=== Section Start ===

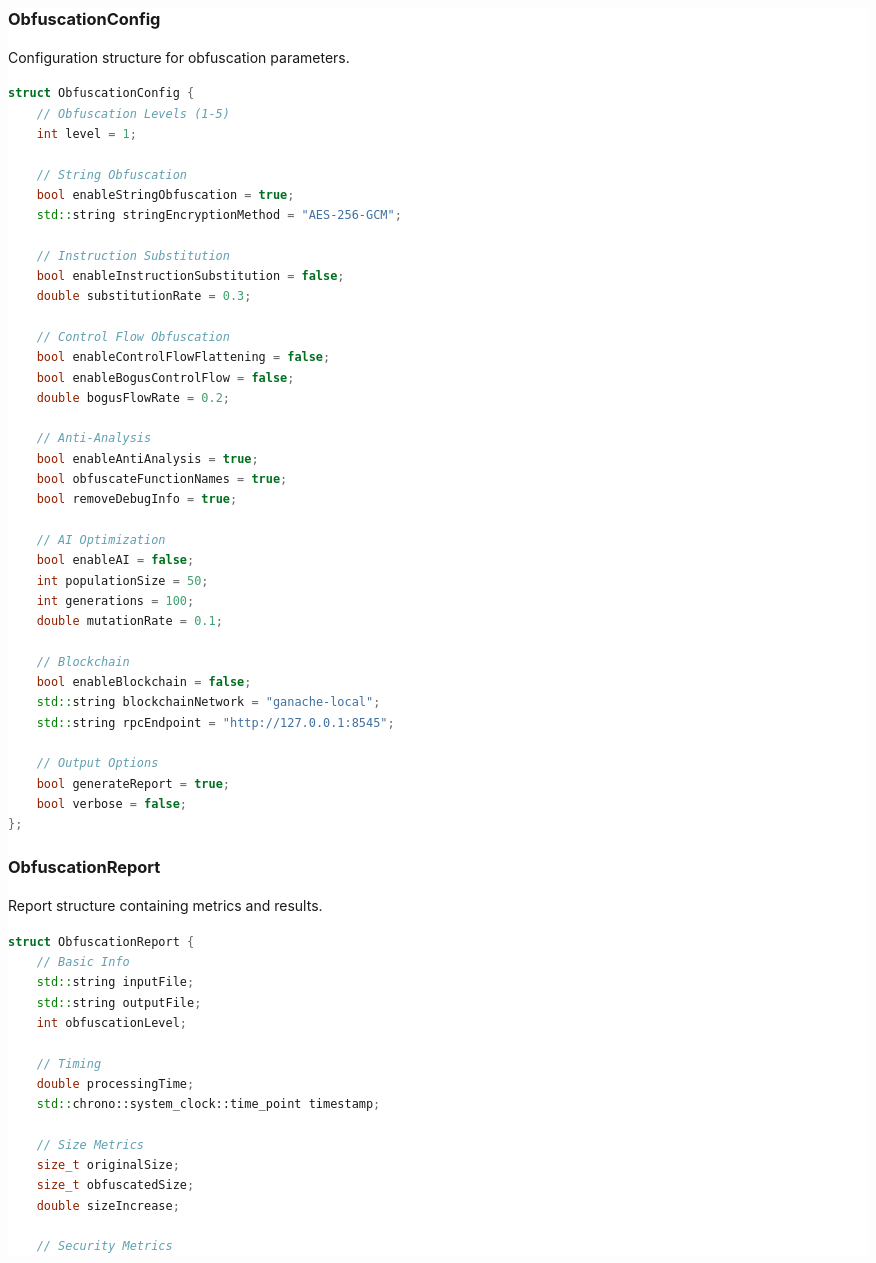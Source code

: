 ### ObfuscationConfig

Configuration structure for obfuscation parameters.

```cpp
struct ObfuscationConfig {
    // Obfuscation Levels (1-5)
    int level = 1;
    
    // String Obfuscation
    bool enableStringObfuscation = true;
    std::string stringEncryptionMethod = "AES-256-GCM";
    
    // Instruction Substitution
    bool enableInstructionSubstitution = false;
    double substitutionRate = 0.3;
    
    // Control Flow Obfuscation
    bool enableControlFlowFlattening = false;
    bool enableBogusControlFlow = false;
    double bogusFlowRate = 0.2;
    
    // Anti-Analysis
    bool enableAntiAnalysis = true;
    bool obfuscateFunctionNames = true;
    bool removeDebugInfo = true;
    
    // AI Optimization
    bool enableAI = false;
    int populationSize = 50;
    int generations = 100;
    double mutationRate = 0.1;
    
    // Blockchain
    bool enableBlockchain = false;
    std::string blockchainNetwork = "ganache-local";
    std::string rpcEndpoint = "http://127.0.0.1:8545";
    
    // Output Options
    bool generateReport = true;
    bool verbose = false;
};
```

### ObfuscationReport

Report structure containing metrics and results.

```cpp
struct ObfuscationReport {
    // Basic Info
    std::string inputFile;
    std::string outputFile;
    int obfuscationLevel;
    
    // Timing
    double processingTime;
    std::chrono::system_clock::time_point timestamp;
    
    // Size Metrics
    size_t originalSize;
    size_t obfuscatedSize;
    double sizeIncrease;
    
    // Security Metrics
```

=== Section End ===
=== Section Start ===

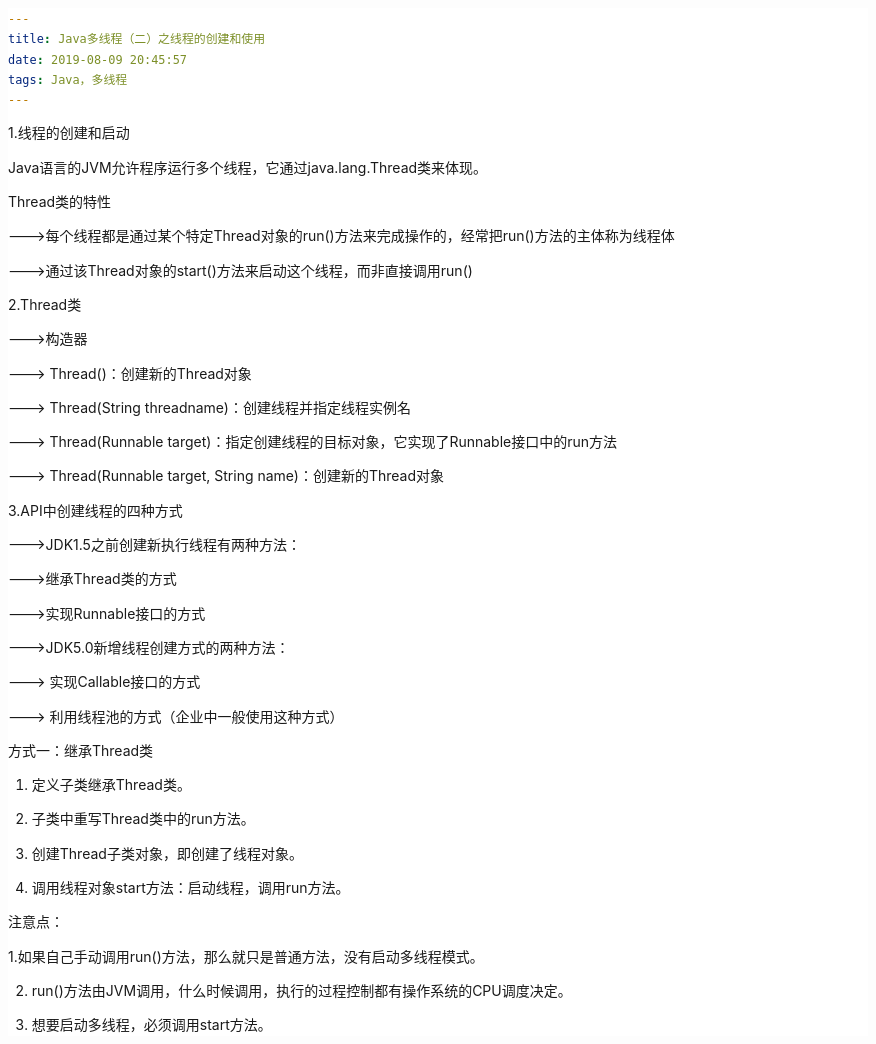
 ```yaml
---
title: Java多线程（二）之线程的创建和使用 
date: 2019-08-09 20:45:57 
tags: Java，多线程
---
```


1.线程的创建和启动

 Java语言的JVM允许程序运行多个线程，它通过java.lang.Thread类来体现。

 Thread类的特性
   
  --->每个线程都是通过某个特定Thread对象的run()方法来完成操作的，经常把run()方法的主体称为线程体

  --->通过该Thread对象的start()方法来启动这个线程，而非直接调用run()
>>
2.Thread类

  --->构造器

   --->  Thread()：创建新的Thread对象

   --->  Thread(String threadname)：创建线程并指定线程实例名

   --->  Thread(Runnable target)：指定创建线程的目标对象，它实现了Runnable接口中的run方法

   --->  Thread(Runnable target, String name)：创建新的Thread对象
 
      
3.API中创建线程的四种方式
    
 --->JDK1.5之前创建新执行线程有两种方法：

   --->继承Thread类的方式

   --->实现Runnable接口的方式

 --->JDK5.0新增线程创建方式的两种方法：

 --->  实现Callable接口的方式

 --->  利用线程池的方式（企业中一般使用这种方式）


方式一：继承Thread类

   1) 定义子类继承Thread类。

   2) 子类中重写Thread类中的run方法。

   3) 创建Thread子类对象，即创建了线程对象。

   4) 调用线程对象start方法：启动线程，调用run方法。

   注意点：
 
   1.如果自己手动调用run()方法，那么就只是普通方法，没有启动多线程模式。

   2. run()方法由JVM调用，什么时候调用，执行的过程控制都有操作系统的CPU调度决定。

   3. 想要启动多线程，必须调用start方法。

=== Section End ===

- [Directions] Using the entries above, repeat only the lines from the one containing "1.如果自己手动调用run()方法，那么" through the one containing "3. 想要启动多线程，必须调用start方法。", end lines included.

- [Exercise response]
   1.如果自己手动调用run()方法，那么就只是普通方法，没有启动多线程模式。

   2. run()方法由JVM调用，什么时候调用，执行的过程控制都有操作系统的CPU调度决定。

   3. 想要启动多线程，必须调用start方法。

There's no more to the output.